TASK INSTRUCTIONS -> Search the entries below. Return every line that has "kernel" in it.

Stored data entries ->
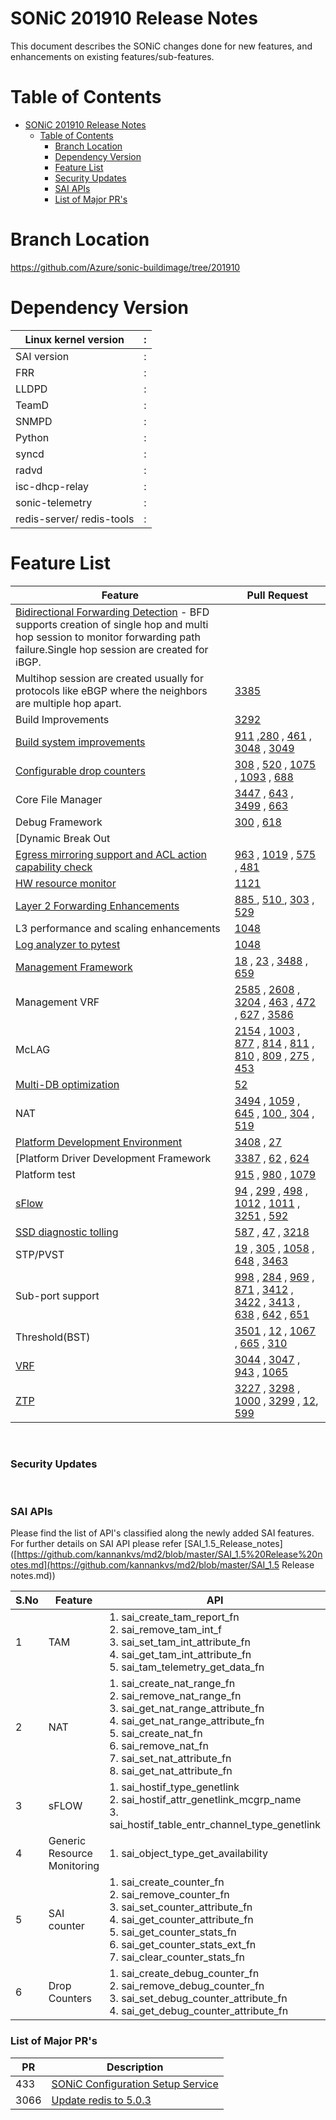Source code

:# SONiC 201910 Release Notes

This document describes the SONiC changes done for new features,  and enhancements on existing features/sub-features.



# Table of Contents

   * [SONiC 201910 Release Notes](#sonic-201910-release-notes)
      * [Table of Contents](#table-of-contents)
         * [Branch Location](#branch-location)
         * [Dependency Version](#dependency-version)
         * [Feature List](#feature-list)
         * [Security Updates](#security-updates)
         * [SAI APIs](#sai-apis)
         * [List of Major PR's](#enhancements)


# Branch Location  

https://github.com/Azure/sonic-buildimage/tree/201910


# Dependency Version

| Linux kernel version      | :    |
| ------------------------- | ---- |
| SAI   version             | :    |
| FRR                       | :    |
| LLDPD                     | :    |
| TeamD                     | :    |
| SNMPD                     | :    |
| Python                    | :    |
| syncd                     | :    |
| radvd                     | :    |
| isc-dhcp-relay            | :    |
| sonic-telemetry           | :    |
| redis-server/ redis-tools | :    |


# Feature List

| Feature                                                      | Pull Request                                                 |
| ------------------------------------------------------------ | ------------------------------------------------------------ |
| [Bidirectional Forwarding Detection](https://github.com/Azure/SONiC/blob/master/doc/bfd/BFD_Enhancement_HLD.md) - BFD supports creation of single hop and multi hop session to monitor forwarding path failure.Single hop session are created for iBGP.             
Multihop session are created usually for protocols like eBGP where the neighbors are multiple hop apart.| [3385](https://github.com/Azure/sonic-buildimage/pull/3385)  |
| Build Improvements                                           | [3292](https://github.com/Azure/sonic-buildimage/pull/3292)  |
| [Build system improvements](https://github.com/Azure/SONiC/blob/master/doc/sonic-build-system/build_system_improvements.md) | [911](https://github.com/Azure/sonic-swss/pull/911) ,[280](https://github.com/Azure/sonic-swss-common/pull/280)  ,  [461](https://github.com/Azure/sonic-sairedis/pull/461)  , [3048](https://github.com/Azure/sonic-buildimage/pull/3048)  ,  [3049](https://github.com/Azure/sonic-buildimage/pull/3049) |
| [Configurable  drop counters](https://github.com/Azure/SONiC/blob/master/doc/drop_counters/drop_counters_HLD.md) | [308](https://github.com/Azure/sonic-swss-common/pull/308) ,  [520](https://github.com/Azure/sonic-sairedis/pull/520) ,   [1075](https://github.com/Azure/sonic-swss/pull/1075)  ,   [1093](https://github.com/Azure/sonic-swss/pull/1093)  ,   [688](https://github.com/Azure/sonic-utilities/pull/688) |
| Core File Manager                                            | [3447](https://github.com/Azure/sonic-buildimage/pull/3447) , [643](https://github.com/Azure/sonic-utilities/pull/643) , [3499](https://github.com/Azure/sonic-buildimage/pull/3499)  , [663](https://github.com/Azure/sonic-utilities/pull/663) |
| Debug Framework | [300](https://github.com/Azure/sonic-swss-common/pull/300)  , [618](https://github.com/Azure/sonic-utilities/pull/618) |
| [Dynamic   Break Out |                                                              |
| [Egress mirroring support and ACL action capability check](https://github.com/Azure/SONiC/blob/master/doc/acl/acl_stage_capability.md) | [963](https://github.com/Azure/sonic-swss/pull/963)   , [1019](https://github.com/Azure/sonic-swss/pull/1019)  ,  [575](https://github.com/Azure/sonic-utilities/pull/575) ,  [481](https://github.com/Azure/sonic-sairedis/pull/481) |
| [HW resource monitor](https://github.com/Azure/SONiC/blob/master/doc/DUT_monitor_HLD.md) | [1121](https://github.com/Azure/sonic-mgmt/pull/1121)        |
| [Layer 2 Forwarding Enhancements](https://github.com/Azure/SONiC/blob/master/doc/layer2-forwarding-enhancements/SONiC%20Layer%202%20Forwarding%20Enhancements%20HLD.md) | [885 ](https://github.com/Azure/sonic-swss/pull/885) , [510  ](https://github.com/Azure/sonic-sairedis/pull/510),  [303](https://github.com/Azure/sonic-swss-common/pull/303)  ,  [529](https://github.com/Azure/sonic-utilities/pull/529) |
| L3 performance and scaling enhancements | [1048](https://github.com/Azure/sonic-swss/pull/1048)        |
| [Log analyzer to pytest](https://github.com/Azure/SONiC/pull/421) | [1048](https://github.com/Azure/sonic-mgmt/pull/1048)        |
| [Management Framework](https://github.com/Azure/SONiC/blob/master/doc/mgmt/Management%20Framework.md) | [18](https://github.com/Azure/sonic-mgmt-framework/pull/18)   , [23](https://github.com/Azure/sonic-telemetry/pull/23)  ,   [3488](https://github.com/Azure/sonic-buildimage/pull/3488)  , [659](https://github.com/Azure/sonic-utilities/pull/659) |
| Management VRF  | [2585](https://github.com/Azure/sonic-buildimage/pull/2585)  , [2608](https://github.com/Azure/sonic-buildimage/pull/2608)  ,  [3204](https://github.com/Azure/sonic-buildimage/pull/3204)  ,  [463](https://github.com/Azure/sonic-utilities/pull/463)  ,  [472](https://github.com/Azure/sonic-utilities/pull/472)  ,  [627](https://github.com/Azure/sonic-utilities/pull/627)  ,  [3586](https://github.com/Azure/sonic-buildimage/pull/3586) |
| McLAG              | [2154](https://github.com/Azure/sonic-buildimage/pull/2514) , [1003](https://github.com/Azure/sonic-swss/pull/1003) , [877](https://github.com/Azure/sonic-swss/pull/877) , [814](https://github.com/Azure/sonic-swss/pull/814) , [811](https://github.com/Azure/sonic-swss/pull/811) , [810](https://github.com/Azure/sonic-swss/pull/810) , [809](https://github.com/Azure/sonic-swss/pull/809) ,  [275](https://github.com/Azure/sonic-swss-common/pull/275) , [453](https://github.com/Azure/sonic-utilities/pull/453) |
| [Multi-DB optimization](https://github.com/Azure/SONiC/blob/ed69d427dcf358299b2c1b812e59a1e26a4ef4a5/doc/database/multi_database_instances.md) | [52](https://github.com/Azure/sonic-py-swsssdk/pull/52)      |
| NAT              | [3494](https://github.com/Azure/sonic-buildimage/pull/3494) , [1059](https://github.com/Azure/sonic-swss/pull/1059)  ,  [645](https://github.com/Azure/sonic-utilities/pull/645)  ,  [100 ](https://github.com/Azure/sonic-linux-kernel/pull/100) ,  [304](https://github.com/Azure/sonic-swss-common/pull/304)  ,  [519](https://github.com/Azure/sonic-sairedis/pull/519) |
| [Platform Development Environment](https://github.com/Azure/SONiC/blob/master/doc/platform/pde.md) | [3408](https://github.com/Azure/sonic-buildimage/pull/3408)  , [27](https://github.com/Azure/sonic-platform-pdk-pde/pull/27) |
| [Platform Driver Development Framework | [3387](https://github.com/Azure/sonic-buildimage/pull/3387)   , [62](https://github.com/Azure/sonic-platform-common/pull/62)  ,  [624](https://github.com/Azure/sonic-utilities/pull/624) |
| Platform test                                                | [915](https://github.com/Azure/sonic-mgmt/pull/915)   , [980](https://github.com/Azure/sonic-mgmt/pull/980)  , [1079](https://github.com/Azure/sonic-mgmt/pull/1079) |
| [sFlow](https://github.com/Azure/SONiC/blob/master/doc/sflow/sflow_hld.md)             | [94](https://github.com/Azure/sonic-linux-kernel/pull/94)  , [299](https://github.com/Azure/sonic-swss-common/pull/299)  , [498](https://github.com/Azure/sonic-sairedis/pull/498)  ,  [1012](https://github.com/Azure/sonic-swss/pull/1012)  ,  [1011](https://github.com/Azure/sonic-swss/pull/1011)  ,  [3251](https://github.com/Azure/sonic-buildimage/pull/3251)  ,  [592 ](https://github.com/Azure/sonic-utilities/pull/592) |
| [SSD diagnostic tolling](https://github.com/Azure/SONiC/blob/master/doc/ssdhealth_design.md) | [587](https://github.com/Azure/sonic-utilities/pull/587)  , [47](https://github.com/Azure/sonic-buildimage/pull/47) ,  [3218](https://github.com/Azure/sonic-buildimage/pull/3218) |
| STP/PVST          | [19](https://github.com/Azure/sonic-stp/pull/19)  , [305](https://github.com/Azure/sonic-swss-common/pull/305)  ,  [1058](https://github.com/Azure/sonic-swss/pull/1058)  ,  [648](https://github.com/Azure/sonic-utilities/pull/648)  ,  [3463](https://github.com/Azure/sonic-buildimage/pull/3463) |
| Sub-port support | [998](https://github.com/opencomputeproject/SAI/pull/998) , [284](https://github.com/Azure/sonic-swss-common/pull/284) , [969](https://github.com/Azure/sonic-swss/pull/969)  , [871](https://github.com/Azure/sonic-swss/pull/871) , [3412](https://github.com/Azure/sonic-buildimage/pull/3412) , [3422](https://github.com/Azure/sonic-buildimage/pull/3422) , [3413](https://github.com/Azure/sonic-buildimage/pull/3413) , [638](https://github.com/Azure/sonic-utilities/pull/638) , [642](https://github.com/Azure/sonic-utilities/pull/642) , [651](https://github.com/Azure/sonic-utilities/pull/651) |
| Threshold(BST)   | [3501](https://github.com/Azure/sonic-buildimage/pull/3501)   , [12](https://github.com/Azure/sonic-tam/pull/12) ,  [1067](https://github.com/Azure/sonic-swss/pull/1067) ,  [665](https://github.com/Azure/sonic-utilities/pull/665) ,  [310](https://github.com/Azure/sonic-swss-common/pull/310) |
| [VRF](https://github.com/Azure/SONiC/blob/master/doc/vrf/sonic-vrf-hld.md) | [3044](https://github.com/Azure/sonic-buildimage/pull/3044) , [3047](https://github.com/Azure/sonic-buildimage/pull/3047) , [943](https://github.com/Azure/sonic-swss/pull/943) , [1065](https://github.com/Azure/sonic-mgmt/pull/1065) |
| [ZTP](https://github.com/Azure/SONiC/blob/master/doc/ztp/ztp.md) | [3227](https://github.com/Azure/sonic-buildimage/pull/3227) , [3298](https://github.com/Azure/sonic-buildimage/pull/3298)  , [1000](https://github.com/Azure/sonic-swss/pull/1000) , [3299](https://github.com/Azure/sonic-buildimage/pull/3299) , [12](https://github.com/Azure/sonic-ztp/pull/12), [599](https://github.com/Azure/sonic-utilities/pull/599) |


<br>

### Security Updates  

<br>



### SAI APIs

Please find the list of API's classified along the newly added SAI features. For further details on SAI API please refer [SAI_1.5_Release_notes]([https://github.com/kannankvs/md2/blob/master/SAI_1.5%20Release%20notes.md](https://github.com/kannankvs/md2/blob/master/SAI_1.5 Release notes.md))

| S.No | Feature                     | API                                                          |
| ---- | --------------------------- | ------------------------------------------------------------ |
| 1    | TAM                         | 1. sai_create_tam_report_fn<br/>   2. sai_remove_tam_int_f<br/>   3. sai_set_tam_int_attribute_fn<br/>   4. sai_get_tam_int_attribute_fn<br/>   5. sai_tam_telemetry_get_data_fn |
| 2    | NAT                         | 1. sai_create_nat_range_fn<br/>   2. sai_remove_nat_range_fn<br/>   3. sai_get_nat_range_attribute_fn<br/>   4. sai_get_nat_range_attribute_fn<br/>   5. sai_create_nat_fn<br/>   6. sai_remove_nat_fn<br/>   7. sai_set_nat_attribute_fn<br/>   8. sai_get_nat_attribute_fn |
| 3    | sFLOW                       | 1. sai_hostif_type_genetlink<br/>   2. sai_hostif_attr_genetlink_mcgrp_name<br/>   3. sai_hostif_table_entr_channel_type_genetlink |
| 4    | Generic Resource Monitoring | 1. sai_object_type_get_availability                          |
| 5    | SAI counter                 | 1. sai_create_counter_fn<br/>   2. sai_remove_counter_fn<br/>   3. sai_set_counter_attribute_fn<br/>   4. sai_get_counter_attribute_fn<br/>   5. sai_get_counter_stats_fn<br/>   6. sai_get_counter_stats_ext_fn<br/>   7. sai_clear_counter_stats_fn |
| 6    | Drop Counters               | 1. sai_create_debug_counter_fn<br/>   2. sai_remove_debug_counter_fn<br/>   3. sai_set_debug_counter_attribute_fn<br/>   4. sai_get_debug_counter_attribute_fn |



### List of Major PR's 


| PR   | Description                                                  |
| ---- | ------------------------------------------------------------ |
| 433  | [SONiC   Configuration Setup Service](https://github.com/Azure/SONiC/pull/433) |
| 3066 | [Update   redis to 5.0.3](https://github.com/Azure/sonic-buildimage/pull/3066) |


<br>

WRITTEN REPLY ->
| Linux kernel version      | :    |
| NAT              | [3494](https://github.com/Azure/sonic-buildimage/pull/3494) , [1059](https://github.com/Azure/sonic-swss/pull/1059)  ,  [645](https://github.com/Azure/sonic-utilities/pull/645)  ,  [100 ](https://github.com/Azure/sonic-linux-kernel/pull/100) ,  [304](https://github.com/Azure/sonic-swss-common/pull/304)  ,  [519](https://github.com/Azure/sonic-sairedis/pull/519) |
| [sFlow](https://github.com/Azure/SONiC/blob/master/doc/sflow/sflow_hld.md)             | [94](https://github.com/Azure/sonic-linux-kernel/pull/94)  , [299](https://github.com/Azure/sonic-swss-common/pull/299)  , [498](https://github.com/Azure/sonic-sairedis/pull/498)  ,  [1012](https://github.com/Azure/sonic-swss/pull/1012)  ,  [1011](https://github.com/Azure/sonic-swss/pull/1011)  ,  [3251](https://github.com/Azure/sonic-buildimage/pull/3251)  ,  [592 ](https://github.com/Azure/sonic-utilities/pull/592) |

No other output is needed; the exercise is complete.